La bêbête qui monte, qui monte et puis qui redescend.

Elle n’en pouvait plus.
Elle avait tout essayé, le maquillage, la jupe courte, le pantalon moulé, les yeux doux, le sourire coquin, le lapsus provoqué… tout, tout, presque tout.

Ce jour-là, elle tentait sa dernière chance, la danse des mains.

Ses doigts graciles, osseux et nerveux pianotaient sur la table, une musique silencieuse qui attirait le regard.
Des pas croisés délicatement, des pointes frappées qui finissaient par produire un petit bruit sec cadencé par des ongles bien taillés et vêtus de noir.
De la sorte, la main montée sur de longues pattes mimait la veuve noire à la morsure redoutable qui semblait en villégiature, totalement inoffensive pour une fois.

Cette occasion fut la bonne.
La bêbête connaissait la géographie d’un corps et se déplaçait savamment, cherchant les endroits sensibles. Elle parcourait les vaux et les monts, s’arrêtait sur une crête pour la titiller, la pincer un instant puis repartait à la recherche d’un creux pour l’occuper d’une pression insistante de l’index faisant des petits ronds, cherchant à frissoler* la peau pour qu’elle produise plus loin un frissonnement qui trahirait un autre espace inexploré, inconnu, plus frisseur* encore.
A enjambées plus prestes, l’araignée se mis à dévaler une pente pour aller faire ses pointes dans la partie désertique cherchant l’oasis où battait un peu de vie.

Cela dura un long moment. Aucune parcelle ne fut oubliée. Lorsque la paume se mettait à plat pour palper ou masser dans un mouvement doux et circulaire, on avait l’impression que la veuve posait son ventre chaud pour préparer une ponte dans un endroit secret.

Elle avait décidé d’explorer seule. On ne voyait que sa main.
C’était son jour pour délivrer totalement son savoir caresser. Un don.
Elle ne demandait rien d’autre.
Donner sans recevoir, cela lui convenait parfaitement pour le moment. Une manière de prendre possession d’un corps pour une autre fois.

Lorsqu’elle se décida à explorer un endroit plus sombre, elle étira le majeur pour le plonger dans l’ombilic puis ses pattes enjambèrent le cratère et se perdirent dans la forêt amazonienne.
Elle découvrit un arbrisseau, enserra son tronc pour le dresser et celui-ci se mit à pousser dans la chaleur équatoriale s’élevant très haut au-dessus de la canopée. Avec une infinie douceur de liane souple, elle réussit une belle symbiose parvenant à extraire le jus d’un fruit exotique qu’elle semblait connaître déjà.

Puis la bêbête s’éleva sur ses grêles guiboles et d’un pas très rapide remonta jusqu’à la joue pour une caresse d’une douceur infinie.
Ce geste câlin censé m’endormir, me tira de mon rêve.
Revenu brusquement à la réalité ce fut évidence, la veuve noire avait disparu.

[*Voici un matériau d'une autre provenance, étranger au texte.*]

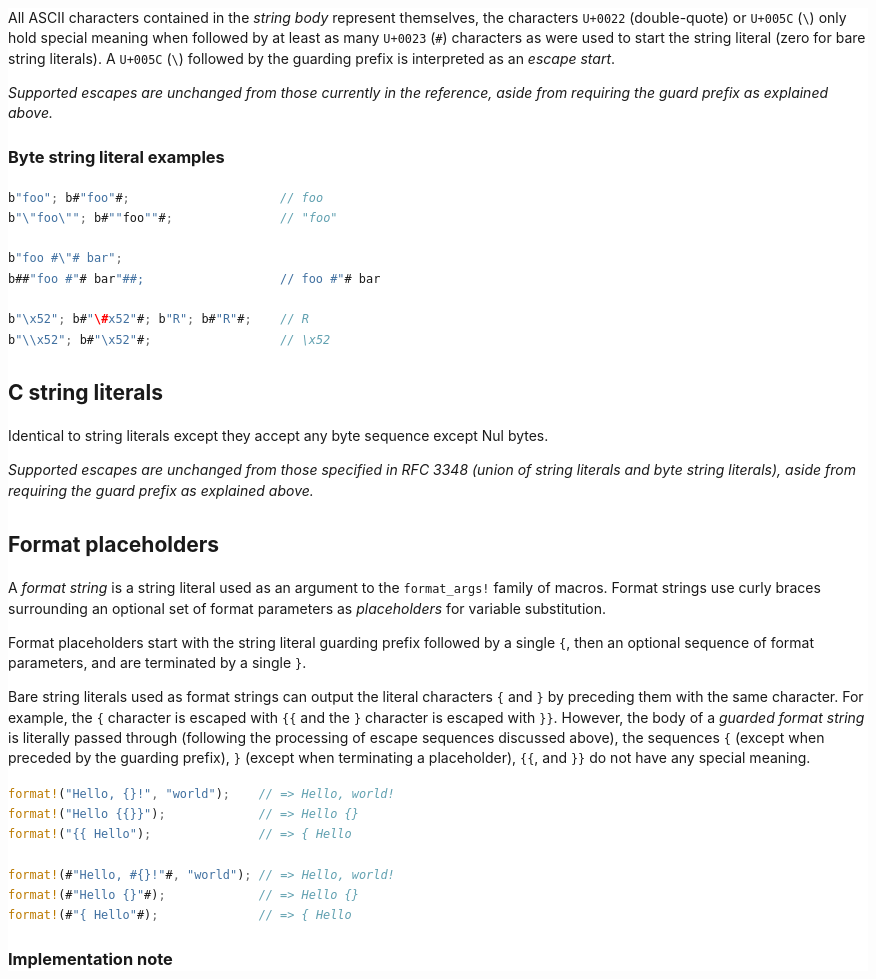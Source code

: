 All ASCII characters contained in the _string body_ represent themselves, the characters `U+0022` (double-quote) or `U+005C` (`\`) only hold special meaning when followed by at least as many `U+0023` (`#`) characters as were used to start the string literal (zero for bare string literals). A `U+005C` (`\`) followed by the guarding prefix is interpreted as an _escape start_.

_Supported escapes are unchanged from those currently in the reference, aside from requiring the guard prefix as explained above._

### Byte string literal examples
```swift
b"foo"; b#"foo"#;                     // foo
b"\"foo\""; b#""foo""#;               // "foo"

b"foo #\"# bar";
b##"foo #"# bar"##;                   // foo #"# bar

b"\x52"; b#"\#x52"#; b"R"; b#"R"#;    // R
b"\\x52"; b#"\x52"#;                  // \x52
```

## C string literals

Identical to string literals except they accept any byte sequence except Nul bytes.

_Supported escapes are unchanged from those specified in RFC 3348 (union of string literals and byte string literals), aside from requiring the guard prefix as explained above._

## Format placeholders

A _format string_ is a string literal used as an argument to the `format_args!` family of macros. Format strings use curly braces surrounding an optional set of format parameters as _placeholders_ for variable substitution.

Format placeholders start with the string literal guarding prefix followed by a single `{`, then an optional sequence of format parameters, and are terminated by a single `}`.

Bare string literals used as format strings can output the literal characters `{` and `}` by preceding them with the same character. For example, the `{` character is escaped with `{{` and the `}` character is escaped with `}}`. However, the body of a _guarded format string_ is literally passed through (following the processing of escape sequences discussed above), the sequences `{` (except when preceded by the guarding prefix), `}` (except when terminating a placeholder), `{{`, and `}}` do not have any special meaning.

```rust
format!("Hello, {}!", "world");    // => Hello, world!
format!("Hello {{}}");             // => Hello {}
format!("{{ Hello");               // => { Hello

format!(#"Hello, #{}!"#, "world"); // => Hello, world!
format!(#"Hello {}"#);             // => Hello {}
format!(#"{ Hello"#);              // => { Hello
```

### Implementation note
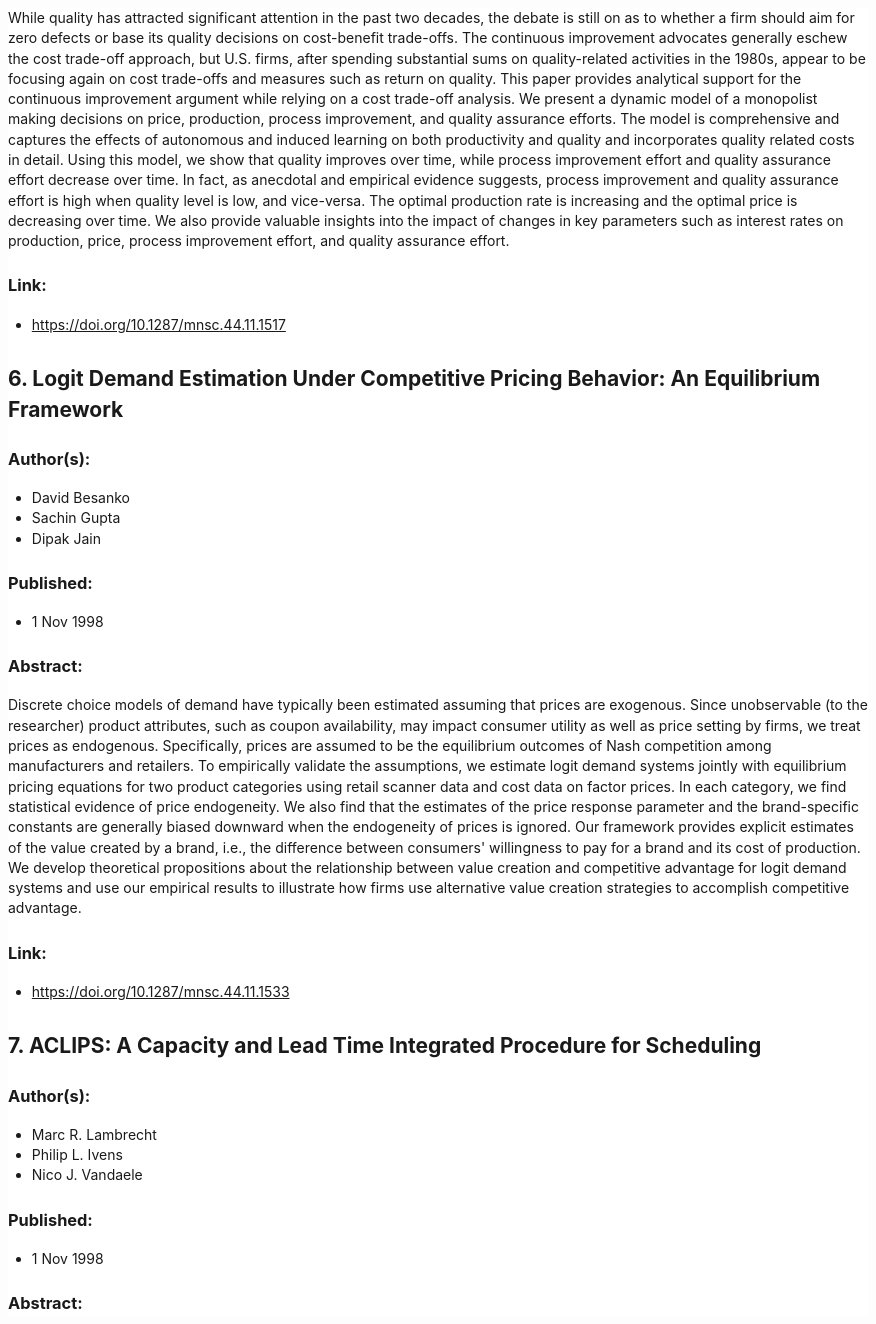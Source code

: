 While quality has attracted significant attention in the past two decades, the debate is still on as to whether a firm should aim for zero defects or base its quality decisions on cost-benefit trade-offs. The continuous improvement advocates generally eschew the cost trade-off approach, but U.S. firms, after spending substantial sums on quality-related activities in the 1980s, appear to be focusing again on cost trade-offs and measures such as return on quality. This paper provides analytical support for the continuous improvement argument while relying on a cost trade-off analysis. We present a dynamic model of a monopolist making decisions on price, production, process improvement, and quality assurance efforts. The model is comprehensive and captures the effects of autonomous and induced learning on both productivity and quality and incorporates quality related costs in detail. Using this model, we show that quality improves over time, while process improvement effort and quality assurance effort decrease over time. In fact, as anecdotal and empirical evidence suggests, process improvement and quality assurance effort is high when quality level is low, and vice-versa. The optimal production rate is increasing and the optimal price is decreasing over time. We also provide valuable insights into the impact of changes in key parameters such as interest rates on production, price, process improvement effort, and quality assurance effort.
### Link:
- https://doi.org/10.1287/mnsc.44.11.1517

## 6. Logit Demand Estimation Under Competitive Pricing Behavior: An Equilibrium Framework
### Author(s):
- David Besanko
- Sachin Gupta
- Dipak Jain
### Published:
- 1 Nov 1998
### Abstract:
Discrete choice models of demand have typically been estimated assuming that prices are exogenous. Since unobservable (to the researcher) product attributes, such as coupon availability, may impact consumer utility as well as price setting by firms, we treat prices as endogenous. Specifically, prices are assumed to be the equilibrium outcomes of Nash competition among manufacturers and retailers. To empirically validate the assumptions, we estimate logit demand systems jointly with equilibrium pricing equations for two product categories using retail scanner data and cost data on factor prices. In each category, we find statistical evidence of price endogeneity. We also find that the estimates of the price response parameter and the brand-specific constants are generally biased downward when the endogeneity of prices is ignored. Our framework provides explicit estimates of the value created by a brand, i.e., the difference between consumers' willingness to pay for a brand and its cost of production. We develop theoretical propositions about the relationship between value creation and competitive advantage for logit demand systems and use our empirical results to illustrate how firms use alternative value creation strategies to accomplish competitive advantage.
### Link:
- https://doi.org/10.1287/mnsc.44.11.1533

## 7. ACLIPS: A Capacity and Lead Time Integrated Procedure for Scheduling
### Author(s):
- Marc R. Lambrecht
- Philip L. Ivens
- Nico J. Vandaele
### Published:
- 1 Nov 1998
### Abstract:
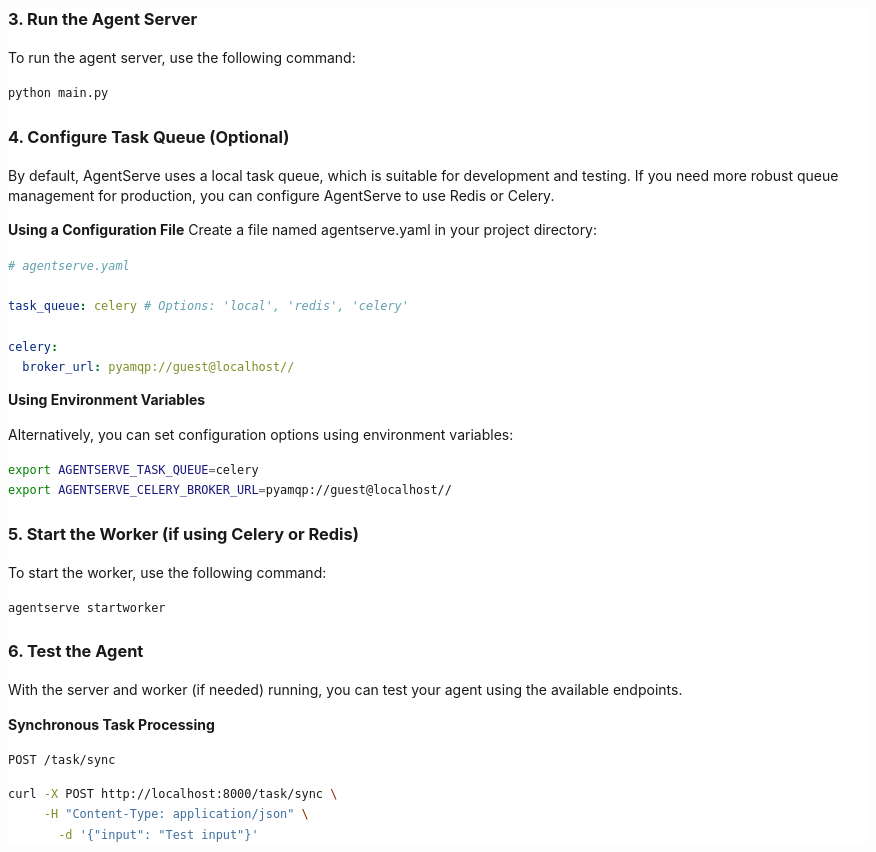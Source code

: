 ### 3. Run the Agent Server

To run the agent server, use the following command:

```bash
python main.py
```

### 4. Configure Task Queue (Optional)

By default, AgentServe uses a local task queue, which is suitable for development and testing. If you need more robust queue management for production, you can configure AgentServe to use Redis or Celery.

**Using a Configuration File**
Create a file named agentserve.yaml in your project directory:

```yaml
# agentserve.yaml

task_queue: celery # Options: 'local', 'redis', 'celery'

celery:
  broker_url: pyamqp://guest@localhost//
```

**Using Environment Variables**

Alternatively, you can set configuration options using environment variables:

```bash
export AGENTSERVE_TASK_QUEUE=celery
export AGENTSERVE_CELERY_BROKER_URL=pyamqp://guest@localhost//
```

### 5. Start the Worker (if using Celery or Redis)

To start the worker, use the following command:

```bash
agentserve startworker
```

### 6. Test the Agent

With the server and worker (if needed) running, you can test your agent using the available endpoints.

**Synchronous Task Processing**

`POST /task/sync`

```bash
curl -X POST http://localhost:8000/task/sync \
     -H "Content-Type: application/json" \
       -d '{"input": "Test input"}'
```
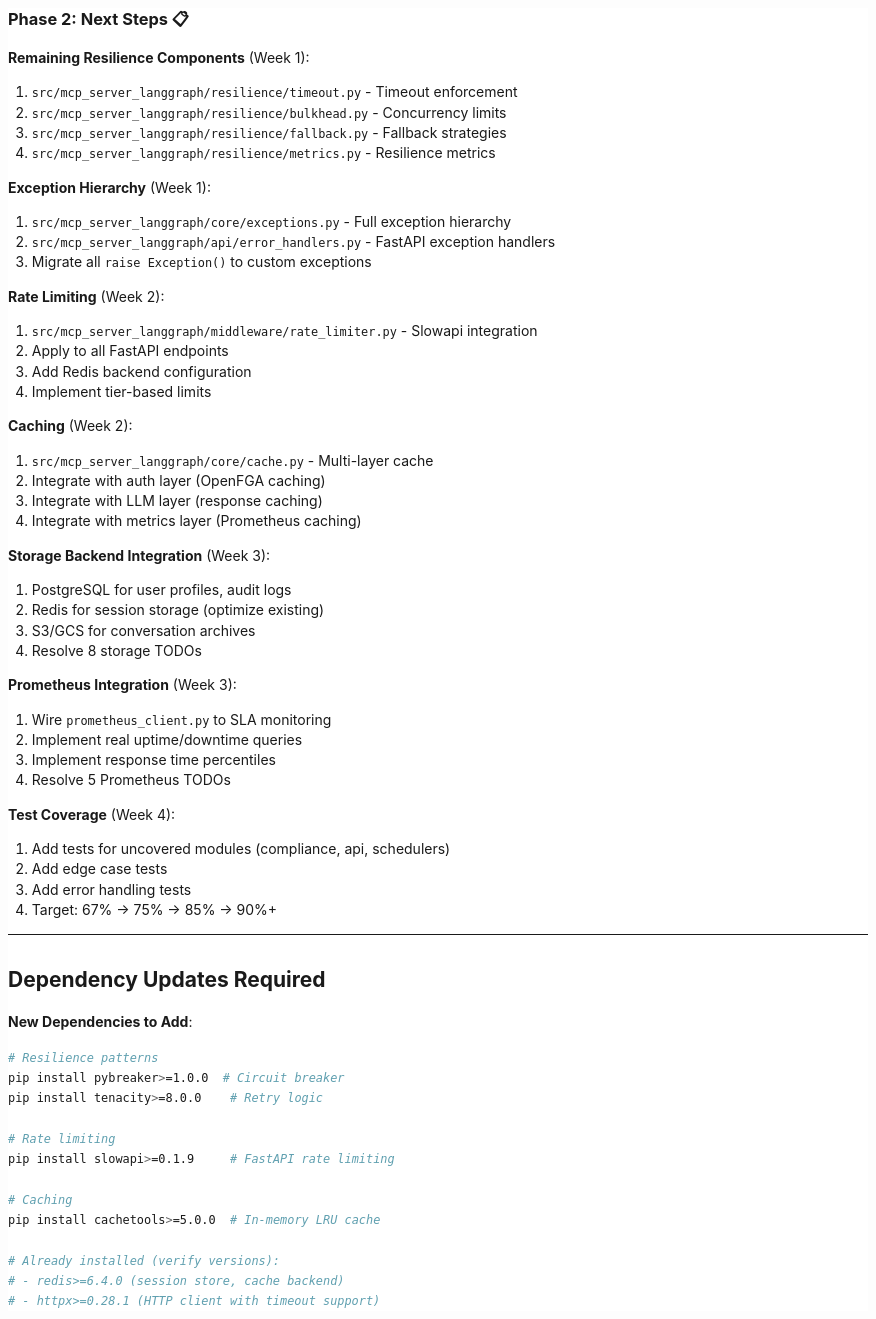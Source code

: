 ### Phase 2: Next Steps 📋

**Remaining Resilience Components** (Week 1):
1. `src/mcp_server_langgraph/resilience/timeout.py` - Timeout enforcement
2. `src/mcp_server_langgraph/resilience/bulkhead.py` - Concurrency limits
3. `src/mcp_server_langgraph/resilience/fallback.py` - Fallback strategies
4. `src/mcp_server_langgraph/resilience/metrics.py` - Resilience metrics

**Exception Hierarchy** (Week 1):
1. `src/mcp_server_langgraph/core/exceptions.py` - Full exception hierarchy
2. `src/mcp_server_langgraph/api/error_handlers.py` - FastAPI exception handlers
3. Migrate all `raise Exception()` to custom exceptions

**Rate Limiting** (Week 2):
1. `src/mcp_server_langgraph/middleware/rate_limiter.py` - Slowapi integration
2. Apply to all FastAPI endpoints
3. Add Redis backend configuration
4. Implement tier-based limits

**Caching** (Week 2):
1. `src/mcp_server_langgraph/core/cache.py` - Multi-layer cache
2. Integrate with auth layer (OpenFGA caching)
3. Integrate with LLM layer (response caching)
4. Integrate with metrics layer (Prometheus caching)

**Storage Backend Integration** (Week 3):
1. PostgreSQL for user profiles, audit logs
2. Redis for session storage (optimize existing)
3. S3/GCS for conversation archives
4. Resolve 8 storage TODOs

**Prometheus Integration** (Week 3):
1. Wire `prometheus_client.py` to SLA monitoring
2. Implement real uptime/downtime queries
3. Implement response time percentiles
4. Resolve 5 Prometheus TODOs

**Test Coverage** (Week 4):
1. Add tests for uncovered modules (compliance, api, schedulers)
2. Add edge case tests
3. Add error handling tests
4. Target: 67% → 75% → 85% → 90%+

---

## Dependency Updates Required

**New Dependencies to Add**:
```bash
# Resilience patterns
pip install pybreaker>=1.0.0  # Circuit breaker
pip install tenacity>=8.0.0    # Retry logic

# Rate limiting
pip install slowapi>=0.1.9     # FastAPI rate limiting

# Caching
pip install cachetools>=5.0.0  # In-memory LRU cache

# Already installed (verify versions):
# - redis>=6.4.0 (session store, cache backend)
# - httpx>=0.28.1 (HTTP client with timeout support)
```

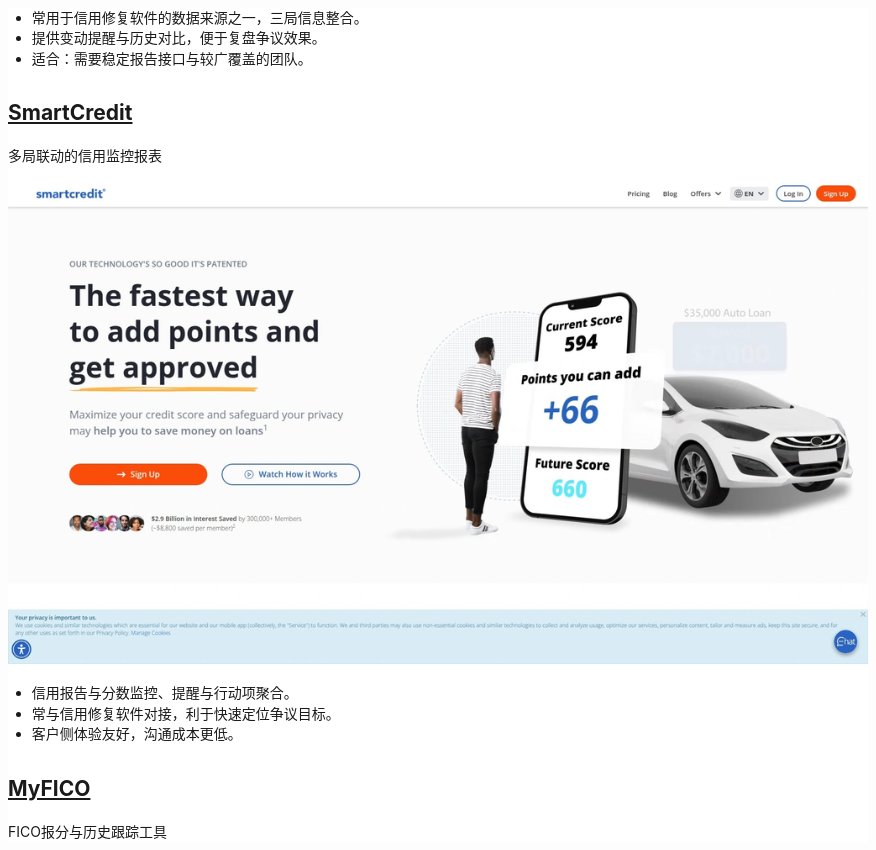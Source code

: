 
- 常用于信用修复软件的数据来源之一，三局信息整合。
- 提供变动提醒与历史对比，便于复盘争议效果。
- 适合：需要稳定报告接口与较广覆盖的团队。

## [SmartCredit](<https://www.smartcredit.com>)
多局联动的信用监控报表

![SmartCredit Screenshot](image/smartcredit.webp)


- 信用报告与分数监控、提醒与行动项聚合。
- 常与信用修复软件对接，利于快速定位争议目标。
- 客户侧体验友好，沟通成本更低。

## [MyFICO](<https://www.myfico.com>)
FICO报分与历史跟踪工具
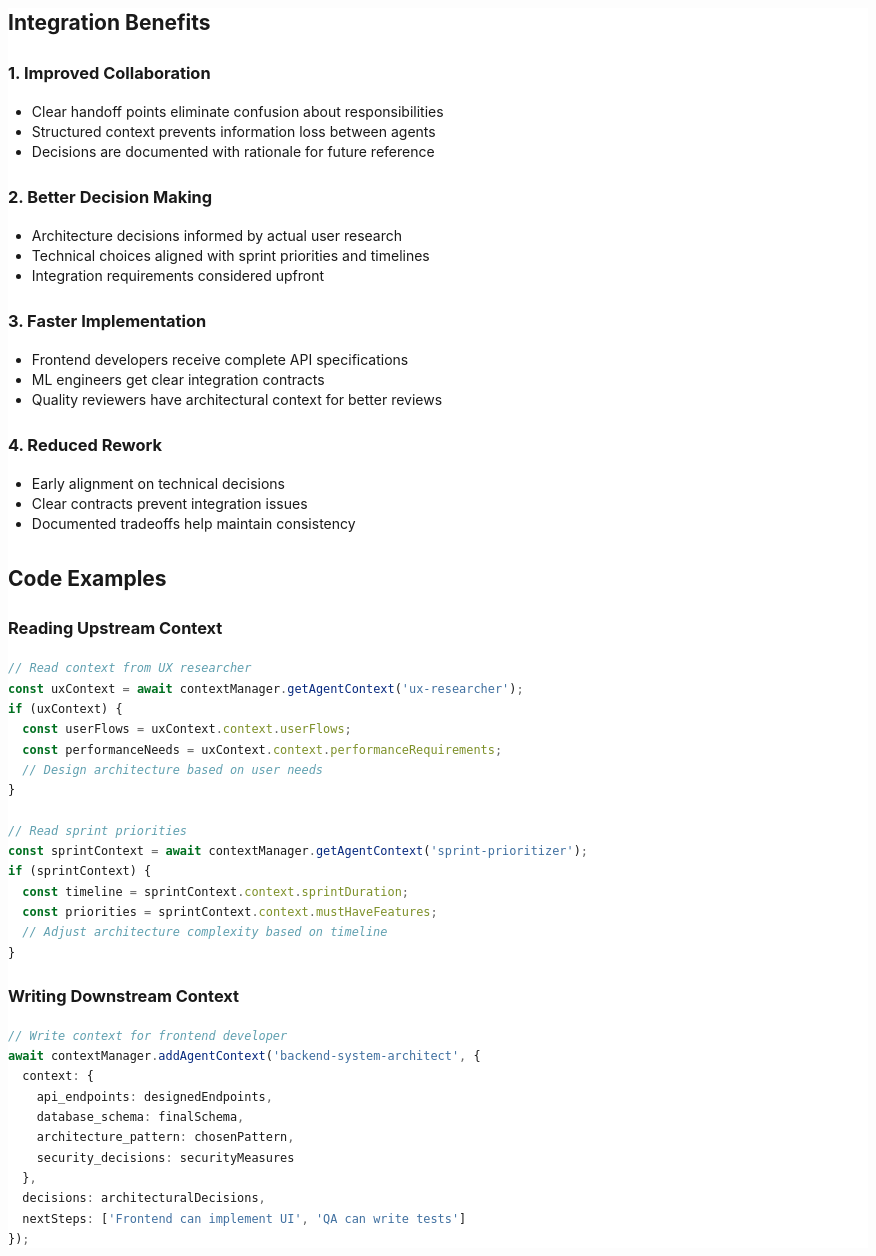 ## Integration Benefits

### 1. Improved Collaboration
- Clear handoff points eliminate confusion about responsibilities
- Structured context prevents information loss between agents
- Decisions are documented with rationale for future reference

### 2. Better Decision Making
- Architecture decisions informed by actual user research
- Technical choices aligned with sprint priorities and timelines
- Integration requirements considered upfront

### 3. Faster Implementation
- Frontend developers receive complete API specifications
- ML engineers get clear integration contracts
- Quality reviewers have architectural context for better reviews

### 4. Reduced Rework
- Early alignment on technical decisions
- Clear contracts prevent integration issues
- Documented tradeoffs help maintain consistency

## Code Examples

### Reading Upstream Context
```typescript
// Read context from UX researcher
const uxContext = await contextManager.getAgentContext('ux-researcher');
if (uxContext) {
  const userFlows = uxContext.context.userFlows;
  const performanceNeeds = uxContext.context.performanceRequirements;
  // Design architecture based on user needs
}

// Read sprint priorities
const sprintContext = await contextManager.getAgentContext('sprint-prioritizer');
if (sprintContext) {
  const timeline = sprintContext.context.sprintDuration;
  const priorities = sprintContext.context.mustHaveFeatures;
  // Adjust architecture complexity based on timeline
}
```

### Writing Downstream Context
```typescript
// Write context for frontend developer
await contextManager.addAgentContext('backend-system-architect', {
  context: {
    api_endpoints: designedEndpoints,
    database_schema: finalSchema,
    architecture_pattern: chosenPattern,
    security_decisions: securityMeasures
  },
  decisions: architecturalDecisions,
  nextSteps: ['Frontend can implement UI', 'QA can write tests']
});
```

La bêbête qui monte, qui monte… et puis qui descend s’était enfuie pour regagner sa cachette au fond de l’inconscient.
Le surmoi d’ordinaire si vigilant, ne voyait rien de répréhensible, bien au contraire, il aurait voulu se rendormir…

Entre rêve et réalité, il hésitait encore… On ne dérange pas les veuves noires…

Ce n’est pas une veuve noire ni une malmignatte mais une araignée sauteuse.

*Faire frissoler = faire frémir par un froissement pincé, délicat et insistant. (Mot inventé)

*Frisseur = qui aime frissoler ou être frissolé.

4 Comments

  1. Mais vous savez que vous arriveriez à me la faire aimer, cette veuve qui me terrifie, à force de montrer dans quelle jungle ( immense pour elle ) elle évolue. C’est un récit magnifique, d’une écriture ciselée qui nous tient en haleine jusqu’au bout.